__Problem statement__. Copy the records exactly. Include every line.

[Extracted records]

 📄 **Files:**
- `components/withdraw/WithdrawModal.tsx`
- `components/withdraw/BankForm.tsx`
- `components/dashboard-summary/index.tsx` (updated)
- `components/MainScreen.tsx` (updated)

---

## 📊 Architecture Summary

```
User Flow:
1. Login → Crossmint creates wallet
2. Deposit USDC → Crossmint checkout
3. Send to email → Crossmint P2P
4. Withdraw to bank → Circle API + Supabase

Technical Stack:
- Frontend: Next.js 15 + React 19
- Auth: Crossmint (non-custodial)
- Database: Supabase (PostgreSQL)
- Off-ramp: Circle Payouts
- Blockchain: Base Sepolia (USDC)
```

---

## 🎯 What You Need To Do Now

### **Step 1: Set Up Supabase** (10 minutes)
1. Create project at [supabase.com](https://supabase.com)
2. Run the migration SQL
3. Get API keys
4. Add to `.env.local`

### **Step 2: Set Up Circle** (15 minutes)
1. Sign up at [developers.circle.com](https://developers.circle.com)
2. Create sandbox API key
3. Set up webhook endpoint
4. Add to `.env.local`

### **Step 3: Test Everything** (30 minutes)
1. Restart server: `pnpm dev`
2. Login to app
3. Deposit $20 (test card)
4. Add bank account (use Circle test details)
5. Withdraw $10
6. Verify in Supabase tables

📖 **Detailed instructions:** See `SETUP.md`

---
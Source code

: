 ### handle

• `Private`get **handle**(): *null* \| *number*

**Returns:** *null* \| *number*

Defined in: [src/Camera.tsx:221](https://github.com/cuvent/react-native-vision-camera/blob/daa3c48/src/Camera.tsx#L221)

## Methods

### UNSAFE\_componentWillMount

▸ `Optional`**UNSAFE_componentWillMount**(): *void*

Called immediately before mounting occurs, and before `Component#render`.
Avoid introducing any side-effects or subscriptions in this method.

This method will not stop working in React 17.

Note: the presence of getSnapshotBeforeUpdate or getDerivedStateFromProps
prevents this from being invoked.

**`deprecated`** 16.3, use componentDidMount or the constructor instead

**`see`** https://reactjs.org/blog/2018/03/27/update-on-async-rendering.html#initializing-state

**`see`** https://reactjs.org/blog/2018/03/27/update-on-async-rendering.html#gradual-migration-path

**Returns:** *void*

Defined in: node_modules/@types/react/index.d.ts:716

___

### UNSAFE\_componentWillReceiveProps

__Answer box__.
 📄 **Files:**
- `components/withdraw/WithdrawModal.tsx`
- `components/withdraw/BankForm.tsx`
- `components/dashboard-summary/index.tsx` (updated)
- `components/MainScreen.tsx` (updated)

---

## 📊 Architecture Summary

```
User Flow:
1. Login → Crossmint creates wallet
2. Deposit USDC → Crossmint checkout
3. Send to email → Crossmint P2P
4. Withdraw to bank → Circle API + Supabase

Technical Stack:
- Frontend: Next.js 15 + React 19
- Auth: Crossmint (non-custodial)
- Database: Supabase (PostgreSQL)
- Off-ramp: Circle Payouts
- Blockchain: Base Sepolia (USDC)
```

---

## 🎯 What You Need To Do Now

### **Step 1: Set Up Supabase** (10 minutes)
1. Create project at [supabase.com](https://supabase.com)
2. Run the migration SQL
3. Get API keys
4. Add to `.env.local`

### **Step 2: Set Up Circle** (15 minutes)
1. Sign up at [developers.circle.com](https://developers.circle.com)
2. Create sandbox API key
3. Set up webhook endpoint
4. Add to `.env.local`

### **Step 3: Test Everything** (30 minutes)
1. Restart server: `pnpm dev`
2. Login to app
3. Deposit $20 (test card)
4. Add bank account (use Circle test details)
5. Withdraw $10
6. Verify in Supabase tables

📖 **Detailed instructions:** See `SETUP.md`

---
Source code

: ### handle

• `Private`get **handle**(): *null* \| *number*

**Returns:** *null* \| *number*

Defined in: [src/Camera.tsx:221](https://github.com/cuvent/react-native-vision-camera/blob/daa3c48/src/Camera.tsx#L221)

## Methods

### UNSAFE\_componentWillMount

▸ `Optional`**UNSAFE_componentWillMount**(): *void*

Called immediately before mounting occurs, and before `Component#render`.
Avoid introducing any side-effects or subscriptions in this method.

This method will not stop working in React 17.

Note: the presence of getSnapshotBeforeUpdate or getDerivedStateFromProps
prevents this from being invoked.

**`deprecated`** 16.3, use componentDidMount or the constructor instead

**`see`** https://reactjs.org/blog/2018/03/27/update-on-async-rendering.html#initializing-state

**`see`** https://reactjs.org/blog/2018/03/27/update-on-async-rendering.html#gradual-migration-path

**Returns:** *void*

Defined in: node_modules/@types/react/index.d.ts:716

___

### UNSAFE\_componentWillReceiveProps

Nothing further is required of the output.